Jeremy Strong speaks about the challenges of portraying a character in a fraying mental state in HBO's, Succession.

“I trust that if it’s coming from the unconscious in me, then that’s right. If I ever become too self-aware, then I feel further from the truth of it.” – Jeremy Strong

HBO’s series Succession has received rave reviews for its often-intense storylines depicting the Roy family, which owns a media conglomerate, and the succession plan of patriarch Logan Roy (portrayed by Brian Cox). One of Logan’s children, Kendall, is portrayed by Jeremy Strong. In the second season, Kendall is facing personal challenges (including an unclear role in both his family and family’s company and his drug problems) that are pushing him to the edge of despair.

Speaking with The Hollywood Reporter about the challenges of portraying a character in a fraying mental state, Strong answers:

Some other kind of actor might answer that differently and have more technical facility in terms of rendering those shades. My belief is, if you actually inhabit a place of brokenness and grief and then just let that live, without in any way trying to control or prescribe or present what that might look like, that’s been my goal, to live in and inhabit whatever given circumstances are, emotionally as best I can, and hope that the way that is emanating and coming through me, or even existing in me in an embodied way, will be felt by the audience, if it’s real for me.

But in terms of the gradations, I don’t know. Hopefully it’s not all the same color gray because I think as we’re doing it, I’m having quite a real and personal experience. You have to figure out what are the things that would break me? What are the things without which, or if I was to lose them, or if I were to cross this line or that line in some irrevocable way, would just shatter me? And so those are the kinds of creative puzzles that you’re struggling with as the actor.

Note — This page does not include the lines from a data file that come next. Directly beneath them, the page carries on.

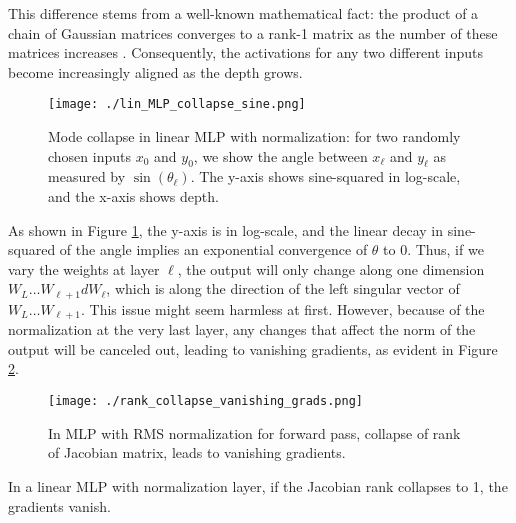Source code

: \begin{remark}
This difference stems from a well-known mathematical fact: the product of a chain of Gaussian matrices converges to a rank-1 matrix as the number of these matrices increases \cite{latouche1999introduction}. Consequently, the activations for any two different inputs become increasingly aligned as the depth grows.
\end{remark}

\begin{figure}[H]
    \centering
    \texttt{[image: ./lin\_MLP\_collapse\_sine.png]}
    \caption{Mode collapse in linear MLP with normalization: for two randomly chosen inputs \( x_0 \) and \( y_0 \), we show the angle between \( x_\ell \) and \( y_\ell \) as measured by \( \sin(\theta_\ell) \). The y-axis shows sine-squared in log-scale, and the x-axis shows depth.}
    \label{fig:MLP_collapse}
\end{figure}

\begin{remark}
As shown in Figure \ref{fig:MLP_collapse}, the y-axis is in log-scale, and the linear decay in sine-squared of the angle implies an exponential convergence of \( \theta \) to 0. Thus, if we vary the weights at layer \( \ell \), the output will only change along one dimension \( W_L \dots W_{\ell+1} dW_\ell \), which is along the direction of the left singular vector of \( W_L \dots W_{\ell+1} \). This issue might seem harmless at first. However, because of the normalization at the very last layer, any changes that affect the norm of the output will be canceled out, leading to vanishing gradients, as evident in Figure \ref{fig:MLP_rank_collapse_vanishing_grads}.
\end{remark}

\begin{figure}[H]
    \centering
    \texttt{[image: ./rank\_collapse\_vanishing\_grads.png]}
    \caption{In MLP with RMS normalization for forward pass, collapse of rank of Jacobian matrix, leads to vanishing gradients.}
    \label{fig:MLP_rank_collapse_vanishing_grads}
\end{figure}

\begin{theorem}
In a linear MLP with normalization layer, if the Jacobian rank collapses to 1, the gradients vanish.
\end{theorem}

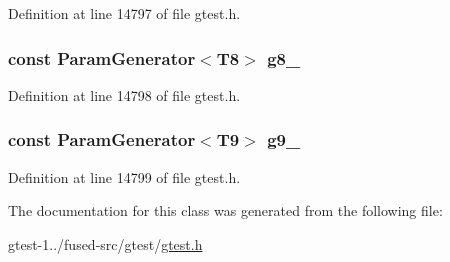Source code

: \-Definition at line 14797 of file gtest.\-h.

\hypertarget{classtesting_1_1internal_1_1CartesianProductGenerator9_afbac9ea419b43f592302c2d32cc25209}{
\subsubsection[{g8\-\_\-}]{\setlength{\rightskip}{0pt plus 5cm}const {\bf \-Param\-Generator}$<$\-T8$>$ {\bf g8\-\_\-}}}\label{de/ddb/classtesting_1_1internal_1_1CartesianProductGenerator9_afbac9ea419b43f592302c2d32cc25209}


\-Definition at line 14798 of file gtest.\-h.

\hypertarget{classtesting_1_1internal_1_1CartesianProductGenerator9_ac17a9d4be4bd621acb6910365beacf60}{
\subsubsection[{g9\-\_\-}]{\setlength{\rightskip}{0pt plus 5cm}const {\bf \-Param\-Generator}$<$\-T9$>$ {\bf g9\-\_\-}}}\label{de/ddb/classtesting_1_1internal_1_1CartesianProductGenerator9_ac17a9d4be4bd621acb6910365beacf60}


\-Definition at line 14799 of file gtest.\-h.



\-The documentation for this class was generated from the following file\-:\begin{DoxyCompactItemize}
\item 
gtest-\/1../fused-\/src/gtest/\hyperlink{fused-src_2gtest_2gtest_8h}{gtest.\-h}\end{DoxyCompactItemize}
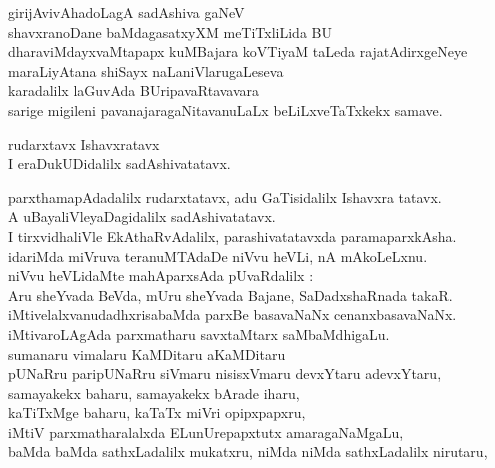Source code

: \begin{entry}
\gl{}
\begin{shl}
girijAvivAhadoLagA sadAshiva gaNeV\\
shavxranoDane baMdagasatxyXM meTiTxliLida BU\\
dharaviMdayxvaMtapapx kuMBajara koVTiyaM taLeda rajatAdirxgeNeye\\
maraLiyAtana shiSayx naLaniVlarugaLeseva\\
karadalilx laGuvAda BUripavaRtavavara\\
sarige migileni pavanajaragaNitavanuLaLx beLiLxveTaTxkekx samave.
\end{shl}
\end{entry}

\begin{entry}
\begin{shl}
rudarxtavx Ishavxratavx\\
I eraDukUDidalilx sadAshivatatavx.
\end{shl}
\begin{shl}
parxthamapAdadalilx rudarxtatavx, adu GaTisidalilx Ishavxra tatavx.\\
A uBayaliVleyaDagidalilx sadAshivatatavx.\\
I tirxvidhaliVle EkAthaRvAdalilx, parashivatatavxda paramaparxkAsha.\\
idariMda miVruva teranuMTAdaDe niVvu heVLi, nA mAkoLeLxnu.\\
niVvu heVLidaMte mahAparxsAda pUvaRdalilx :\\
Aru sheYvada BeVda, mUru sheYvada Bajane, SaDadxshaRnada takaR.\\
iMtivelalxvanudadhxrisabaMda parxBe basavaNaNx cenanxbasavaNaNx.\\
iMtivaroLAgAda parxmatharu savxtaMtarx saMbaMdhigaLu.\\
sumanaru vimalaru KaMDitaru aKaMDitaru\\
pUNaRru paripUNaRru siVmaru nisisxVmaru devxYtaru adevxYtaru,\\
samayakekx baharu, samayakekx bArade iharu,\\
kaTiTxMge baharu, kaTaTx miVri opipxpapxru,\\
iMtiV parxmatharalalxda ELunUrepapxtutx amaragaNaMgaLu,\\
baMda baMda sathxLadalilx mukatxru, niMda niMda sathxLadalilx nirutaru,\\

\end{shl}
\end{entry}
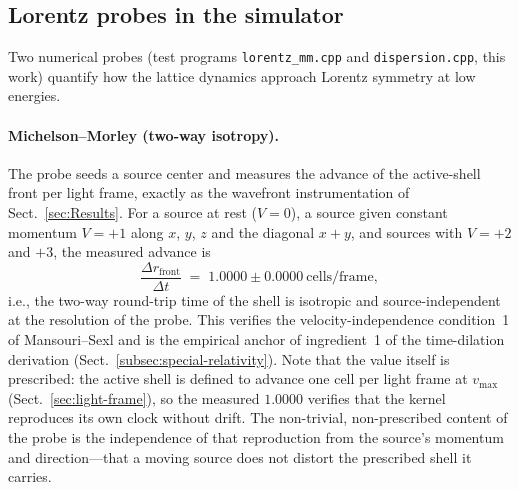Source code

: \documentclass{ijuc}
\begin{document}
\subsection{Lorentz probes in the simulator}\label{subsec:lorentz-probes}
Two numerical probes (test programs \texttt{lorentz\_mm.cpp} and \texttt{dispersion.cpp}, this work) quantify how the lattice dynamics approach Lorentz symmetry at low energies.
\paragraph{Michelson--Morley (two-way isotropy).}  The probe seeds a source center and measures the advance of the active-shell front per light frame, exactly as the wavefront instrumentation of Sect.~\ref{sec:Results}.  For a source at rest ($V=0$), a source given constant momentum $V=+1$ along $x$, $y$, $z$ and the diagonal $x{+}y$, and sources with $V=+2$ and $+3$, the measured advance is
\begin{equation}
\frac{\Delta r_{\mathrm{front}}}{\Delta t} \;=\; 1.0000 \pm 0.0000 \ \mathrm{cells/frame},
\label{eq:mm-front}
\end{equation}
i.e., the two-way round-trip time of the shell is isotropic and source-independent at the resolution of the probe.  This verifies the velocity-independence condition~1 of Mansouri--Sexl \cite{mansouri-sexl} and is the empirical anchor of ingredient~1 of the time-dilation derivation (Sect.~\ref{subsec:special-relativity}).  Note that the value itself is prescribed: the active shell is defined to advance one cell per light frame at $v_{\max}$ (Sect.~\ref{sec:light-frame}), so the measured $1.0000$ verifies that the kernel reproduces its own clock without drift.  The non-trivial, non-prescribed content of the probe is the independence of that reproduction from the source's momentum and direction---that a moving source does not distort the prescribed shell it carries.
\end{document}
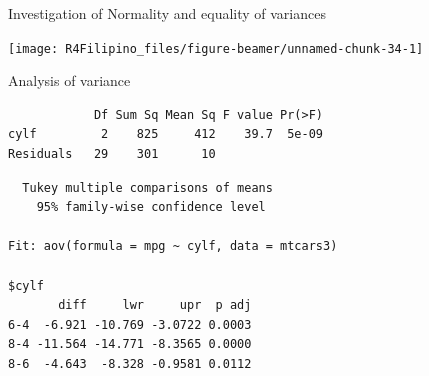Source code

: \begin{frame}[fragile]{Investigation of Normality and equality of
variances}

\begin{Shaded}
\begin{Highlighting}[]
\NormalTok{(}\OperatorTok{+}\StringTok{ }\NormalTok{()}
\end{Highlighting}
\end{Shaded}

\begin{center}\texttt{[image: R4Filipino\_files/figure-beamer/unnamed-chunk-34-1]} \end{center}

\end{frame}

\begin{frame}[fragile]{Analysis of variance}

\begin{Shaded}
\begin{Highlighting}[]
\OperatorTok{$}\StringTok{ }\OperatorTok{$}
\StringTok{ }\OperatorTok{~}
\end{Highlighting}
\end{Shaded}

\begin{verbatim}
            Df Sum Sq Mean Sq F value Pr(>F)
cylf         2    825     412    39.7  5e-09
Residuals   29    301      10               
\end{verbatim}

\begin{Shaded}
\begin{Highlighting}[]
\NormalTok{)}
\end{Highlighting}
\end{Shaded}

\begin{verbatim}
  Tukey multiple comparisons of means
    95% family-wise confidence level

Fit: aov(formula = mpg ~ cylf, data = mtcars3)

$cylf
       diff     lwr     upr  p adj
6-4  -6.921 -10.769 -3.0722 0.0003
8-4 -11.564 -14.771 -8.3565 0.0000
8-6  -4.643  -8.328 -0.9581 0.0112
\end{verbatim}

\end{frame}

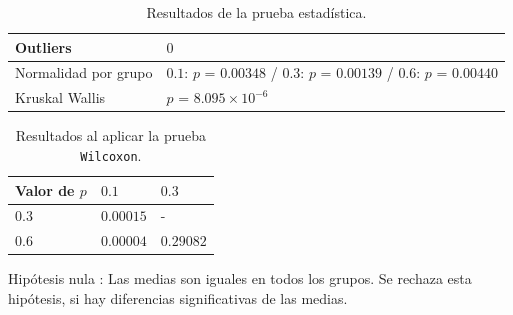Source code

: \documentclass{article}
\begin{document}
\begin{table}[h!]
\centering
\caption{Resultados de la prueba estadística.}
\smallskip

\begin{tabular}{ |p{4cm}|p{8cm}|}
 \hline
 Outliers & $0$ \\
 \hline
 Normalidad por grupo & $0.1$: $p$ = $0.00348$ / $0.3$: $p$ = $0.00139$ / $0.6$: $p$ = $0.00440$ \\
 \hline
 Kruskal Wallis & $p$ = $8.095\times 10^{-6}$ \\
 \hline
\end{tabular}
\label{Cuadro1}
\end{table}

\begin{table}[h!]
\centering
\caption{Resultados al aplicar la prueba \texttt{Wilcoxon}.}
\smallskip

\begin{tabular}{|p{1.7cm}|p{1.7cm}|p{1.7cm}|}
 \hline
Valor de $p$ & $0.1$ & $0.3$ \\
 \hline
 $0.3$ & $0.00015$ & -   \\
 \hline
 $0.6$ & $0.00004$ & $0.29082$  \\
 \hline
\end{tabular}
\label{Cuadro2}
\end{table}

Hipótesis nula : Las medias son iguales en todos los grupos. Se rechaza esta hipótesis, si hay diferencias significativas de las medias.
\end{document}
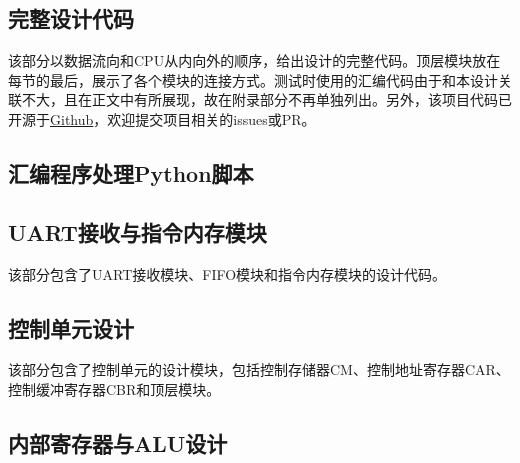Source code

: \documentclass[lang=cn,a4paper,newtx]{elegantpaper}
\begin{document}
\begin{appendices}
  \section{完整设计代码}
  该部分以数据流向和CPU从内向外的顺序，给出设计的完整代码。顶层模块放在每节的最后，展示了各个模块的连接方式。测试时使用的汇编代码由于和本设计关联不大，且在正文中有所展现，故在附录部分不再单独列出。另外，该项目代码已开源于\href{https://github.com/LiPtP0000/CPU_Design}{Github}，欢迎提交项目相关的issues或PR。
  \subsection{汇编程序处理Python脚本}\label{sec:appendices:python}
  
  \subsection{UART接收与指令内存模块}\label{sec:appendices:uart}
  该部分包含了UART接收模块、FIFO模块和指令内存模块的设计代码。
  
  
  
  
  
  
  
  \subsection{控制单元设计}\label{sec:appendices:control}
  该部分包含了控制单元的设计模块，包括控制存储器CM、控制地址寄存器CAR、控制缓冲寄存器CBR和顶层模块。
  
  
  
  
  \subsection{内部寄存器与ALU设计}\label{sec:appendices:alu}
  
  
  
  
  
  
  

\end{appendices}
\end{document}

That’s all very highfalutin, but really the writing just brings it out of you. I think of the writing as a set of magnets that just magnetizes out of you, the emotions and gradations that it requires. It just summons those things out of you, so you just need to be a vessel for that. So I guess that I’m not very aware of what’s showing up on camera, and I don’t want to be. I trust that if it’s coming from the unconscious in me, then that’s right. If I ever become too self-aware, then I feel further from the truth of it.